:: Data shown
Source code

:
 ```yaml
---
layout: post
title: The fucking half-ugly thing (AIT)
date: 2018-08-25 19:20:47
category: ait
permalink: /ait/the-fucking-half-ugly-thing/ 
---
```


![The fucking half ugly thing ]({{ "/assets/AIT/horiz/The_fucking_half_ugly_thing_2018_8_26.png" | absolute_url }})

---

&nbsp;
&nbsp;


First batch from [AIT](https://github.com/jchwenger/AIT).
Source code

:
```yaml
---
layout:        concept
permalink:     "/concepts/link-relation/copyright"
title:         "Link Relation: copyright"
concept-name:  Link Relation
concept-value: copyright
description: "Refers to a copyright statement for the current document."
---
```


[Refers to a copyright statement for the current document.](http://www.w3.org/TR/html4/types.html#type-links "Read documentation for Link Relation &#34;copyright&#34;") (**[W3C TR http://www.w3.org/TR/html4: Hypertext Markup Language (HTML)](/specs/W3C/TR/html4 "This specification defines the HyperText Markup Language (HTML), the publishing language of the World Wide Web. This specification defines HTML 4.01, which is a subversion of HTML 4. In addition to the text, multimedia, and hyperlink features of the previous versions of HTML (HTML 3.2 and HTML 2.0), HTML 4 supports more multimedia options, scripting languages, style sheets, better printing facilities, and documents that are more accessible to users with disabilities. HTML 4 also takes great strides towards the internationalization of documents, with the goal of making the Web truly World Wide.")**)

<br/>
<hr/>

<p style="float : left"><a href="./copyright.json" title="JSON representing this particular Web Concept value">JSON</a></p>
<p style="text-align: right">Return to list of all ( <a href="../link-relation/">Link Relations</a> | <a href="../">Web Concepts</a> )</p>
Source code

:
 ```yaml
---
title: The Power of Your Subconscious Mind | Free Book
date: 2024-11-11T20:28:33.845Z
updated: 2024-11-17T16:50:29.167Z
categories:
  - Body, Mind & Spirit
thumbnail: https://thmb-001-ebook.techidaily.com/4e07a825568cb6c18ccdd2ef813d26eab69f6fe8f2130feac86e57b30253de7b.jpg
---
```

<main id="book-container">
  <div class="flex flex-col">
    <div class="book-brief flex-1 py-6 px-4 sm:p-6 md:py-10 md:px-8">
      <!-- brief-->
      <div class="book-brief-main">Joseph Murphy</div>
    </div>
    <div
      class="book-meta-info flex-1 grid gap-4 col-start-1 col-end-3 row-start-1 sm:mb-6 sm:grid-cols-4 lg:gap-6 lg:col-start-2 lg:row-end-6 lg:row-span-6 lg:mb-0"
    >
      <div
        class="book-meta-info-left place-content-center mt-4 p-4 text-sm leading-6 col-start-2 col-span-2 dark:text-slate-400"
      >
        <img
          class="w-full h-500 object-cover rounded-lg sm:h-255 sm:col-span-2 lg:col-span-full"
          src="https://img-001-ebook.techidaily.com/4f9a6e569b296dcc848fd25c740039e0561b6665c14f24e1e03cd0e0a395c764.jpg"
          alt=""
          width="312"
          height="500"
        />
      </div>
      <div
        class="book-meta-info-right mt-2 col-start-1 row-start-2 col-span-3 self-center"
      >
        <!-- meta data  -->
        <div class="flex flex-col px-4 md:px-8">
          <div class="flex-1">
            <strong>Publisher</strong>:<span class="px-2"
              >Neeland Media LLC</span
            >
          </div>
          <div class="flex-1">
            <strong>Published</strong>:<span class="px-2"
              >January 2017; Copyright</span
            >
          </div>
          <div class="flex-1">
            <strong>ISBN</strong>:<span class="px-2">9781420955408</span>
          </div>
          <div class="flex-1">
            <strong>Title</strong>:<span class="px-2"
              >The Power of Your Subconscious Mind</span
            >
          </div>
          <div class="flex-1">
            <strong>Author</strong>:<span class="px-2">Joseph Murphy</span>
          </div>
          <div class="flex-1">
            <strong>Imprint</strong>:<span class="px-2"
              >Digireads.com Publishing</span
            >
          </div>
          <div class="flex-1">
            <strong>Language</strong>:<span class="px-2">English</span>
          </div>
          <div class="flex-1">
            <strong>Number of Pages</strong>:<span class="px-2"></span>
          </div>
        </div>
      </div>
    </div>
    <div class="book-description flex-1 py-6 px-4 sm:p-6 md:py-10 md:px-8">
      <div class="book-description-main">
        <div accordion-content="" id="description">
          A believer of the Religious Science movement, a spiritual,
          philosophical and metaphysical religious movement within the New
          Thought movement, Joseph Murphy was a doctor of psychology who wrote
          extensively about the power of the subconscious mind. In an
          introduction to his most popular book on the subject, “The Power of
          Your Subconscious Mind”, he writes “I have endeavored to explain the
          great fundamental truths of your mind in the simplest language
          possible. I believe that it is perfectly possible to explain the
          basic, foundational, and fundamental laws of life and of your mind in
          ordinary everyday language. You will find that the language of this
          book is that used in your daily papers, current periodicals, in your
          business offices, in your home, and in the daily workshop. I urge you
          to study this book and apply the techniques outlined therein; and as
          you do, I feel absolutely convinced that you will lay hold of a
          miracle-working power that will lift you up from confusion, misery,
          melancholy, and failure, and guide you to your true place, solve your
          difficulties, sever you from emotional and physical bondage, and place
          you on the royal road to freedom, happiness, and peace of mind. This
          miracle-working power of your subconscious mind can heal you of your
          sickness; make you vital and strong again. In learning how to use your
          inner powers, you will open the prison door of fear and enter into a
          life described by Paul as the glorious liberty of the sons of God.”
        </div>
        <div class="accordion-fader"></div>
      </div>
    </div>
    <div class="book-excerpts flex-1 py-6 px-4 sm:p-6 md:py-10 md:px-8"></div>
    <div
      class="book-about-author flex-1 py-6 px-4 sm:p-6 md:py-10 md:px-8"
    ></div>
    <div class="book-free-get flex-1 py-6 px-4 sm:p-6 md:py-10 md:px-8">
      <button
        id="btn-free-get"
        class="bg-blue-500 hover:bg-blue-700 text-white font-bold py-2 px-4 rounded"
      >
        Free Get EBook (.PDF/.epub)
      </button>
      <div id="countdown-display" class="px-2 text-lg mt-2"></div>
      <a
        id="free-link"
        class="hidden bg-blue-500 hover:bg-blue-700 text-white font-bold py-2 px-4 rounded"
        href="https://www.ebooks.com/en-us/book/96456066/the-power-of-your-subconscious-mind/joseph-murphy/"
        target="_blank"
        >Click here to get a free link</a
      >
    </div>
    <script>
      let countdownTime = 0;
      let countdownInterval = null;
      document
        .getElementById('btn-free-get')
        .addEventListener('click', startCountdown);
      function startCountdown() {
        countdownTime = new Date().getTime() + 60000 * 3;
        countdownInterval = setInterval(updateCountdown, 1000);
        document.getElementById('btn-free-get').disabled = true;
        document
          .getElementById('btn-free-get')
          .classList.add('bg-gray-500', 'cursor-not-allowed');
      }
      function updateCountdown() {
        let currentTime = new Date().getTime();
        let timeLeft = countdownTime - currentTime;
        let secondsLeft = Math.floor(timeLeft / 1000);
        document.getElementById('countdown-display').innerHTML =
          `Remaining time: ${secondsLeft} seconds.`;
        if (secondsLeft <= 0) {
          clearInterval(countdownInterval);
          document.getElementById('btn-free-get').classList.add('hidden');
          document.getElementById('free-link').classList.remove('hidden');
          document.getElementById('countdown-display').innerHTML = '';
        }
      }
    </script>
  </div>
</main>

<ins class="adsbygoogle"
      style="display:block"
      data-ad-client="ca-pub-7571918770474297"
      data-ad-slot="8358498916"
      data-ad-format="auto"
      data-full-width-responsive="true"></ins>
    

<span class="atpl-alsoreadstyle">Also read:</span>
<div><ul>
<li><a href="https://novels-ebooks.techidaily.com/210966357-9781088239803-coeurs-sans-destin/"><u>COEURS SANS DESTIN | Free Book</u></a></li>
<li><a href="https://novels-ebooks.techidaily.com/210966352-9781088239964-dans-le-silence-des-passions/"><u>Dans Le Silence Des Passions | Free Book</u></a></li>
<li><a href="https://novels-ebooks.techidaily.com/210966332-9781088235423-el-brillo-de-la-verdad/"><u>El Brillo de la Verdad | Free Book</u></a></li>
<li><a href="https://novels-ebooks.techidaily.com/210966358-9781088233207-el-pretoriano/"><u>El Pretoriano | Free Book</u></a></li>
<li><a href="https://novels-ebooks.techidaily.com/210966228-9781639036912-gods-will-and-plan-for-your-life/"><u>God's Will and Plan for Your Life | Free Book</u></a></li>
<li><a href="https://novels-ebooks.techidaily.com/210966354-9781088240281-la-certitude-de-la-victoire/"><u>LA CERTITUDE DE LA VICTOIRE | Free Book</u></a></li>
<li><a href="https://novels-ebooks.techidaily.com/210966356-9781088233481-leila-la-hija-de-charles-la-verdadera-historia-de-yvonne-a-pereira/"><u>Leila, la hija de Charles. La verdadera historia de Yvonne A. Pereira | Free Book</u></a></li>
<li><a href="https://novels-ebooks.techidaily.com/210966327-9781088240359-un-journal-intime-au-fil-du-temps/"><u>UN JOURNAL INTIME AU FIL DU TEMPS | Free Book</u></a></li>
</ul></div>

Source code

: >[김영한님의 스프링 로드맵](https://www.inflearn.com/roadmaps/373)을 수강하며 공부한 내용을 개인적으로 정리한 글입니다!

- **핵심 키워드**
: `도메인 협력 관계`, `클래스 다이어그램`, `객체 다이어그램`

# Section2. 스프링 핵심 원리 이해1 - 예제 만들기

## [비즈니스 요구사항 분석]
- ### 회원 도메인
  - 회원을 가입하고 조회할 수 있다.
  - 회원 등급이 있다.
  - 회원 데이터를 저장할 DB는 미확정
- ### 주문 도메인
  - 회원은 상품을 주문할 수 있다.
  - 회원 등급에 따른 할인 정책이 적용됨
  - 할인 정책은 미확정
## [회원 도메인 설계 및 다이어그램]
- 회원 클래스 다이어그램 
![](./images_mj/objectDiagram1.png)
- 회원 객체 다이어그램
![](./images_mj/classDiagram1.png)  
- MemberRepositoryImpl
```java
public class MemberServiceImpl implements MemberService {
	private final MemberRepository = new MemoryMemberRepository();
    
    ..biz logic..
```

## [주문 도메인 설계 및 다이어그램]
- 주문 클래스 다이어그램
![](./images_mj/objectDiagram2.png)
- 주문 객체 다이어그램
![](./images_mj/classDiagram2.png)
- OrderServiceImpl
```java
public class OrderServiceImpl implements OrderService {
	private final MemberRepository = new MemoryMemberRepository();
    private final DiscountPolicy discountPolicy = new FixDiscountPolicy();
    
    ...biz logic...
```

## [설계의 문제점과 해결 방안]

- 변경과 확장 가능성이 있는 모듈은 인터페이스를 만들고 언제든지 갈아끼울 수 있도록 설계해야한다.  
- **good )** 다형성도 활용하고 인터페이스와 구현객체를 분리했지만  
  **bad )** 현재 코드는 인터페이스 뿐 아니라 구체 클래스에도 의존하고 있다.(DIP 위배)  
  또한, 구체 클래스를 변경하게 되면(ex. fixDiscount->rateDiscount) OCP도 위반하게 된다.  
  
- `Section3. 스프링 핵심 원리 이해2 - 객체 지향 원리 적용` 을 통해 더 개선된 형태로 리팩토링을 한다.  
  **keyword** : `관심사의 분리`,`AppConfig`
::::
▸ Brief: Take the lines above from the one containing "philosophical and metaphysical" down to the one containing "difficulties, sever you", and transcribe them exactly, both ends included.

▸ Expected answer:
          philosophical and metaphysical religious movement within the New
          Thought movement, Joseph Murphy was a doctor of psychology who wrote
          extensively about the power of the subconscious mind. In an
          introduction to his most popular book on the subject, “The Power of
          Your Subconscious Mind”, he writes “I have endeavored to explain the
          great fundamental truths of your mind in the simplest language
          possible. I believe that it is perfectly possible to explain the
          basic, foundational, and fundamental laws of life and of your mind in
          ordinary everyday language. You will find that the language of this
          book is that used in your daily papers, current periodicals, in your
          business offices, in your home, and in the daily workshop. I urge you
          to study this book and apply the techniques outlined therein; and as
          you do, I feel absolutely convinced that you will lay hold of a
          miracle-working power that will lift you up from confusion, misery,
          melancholy, and failure, and guide you to your true place, solve your
          difficulties, sever you from emotional and physical bondage, and place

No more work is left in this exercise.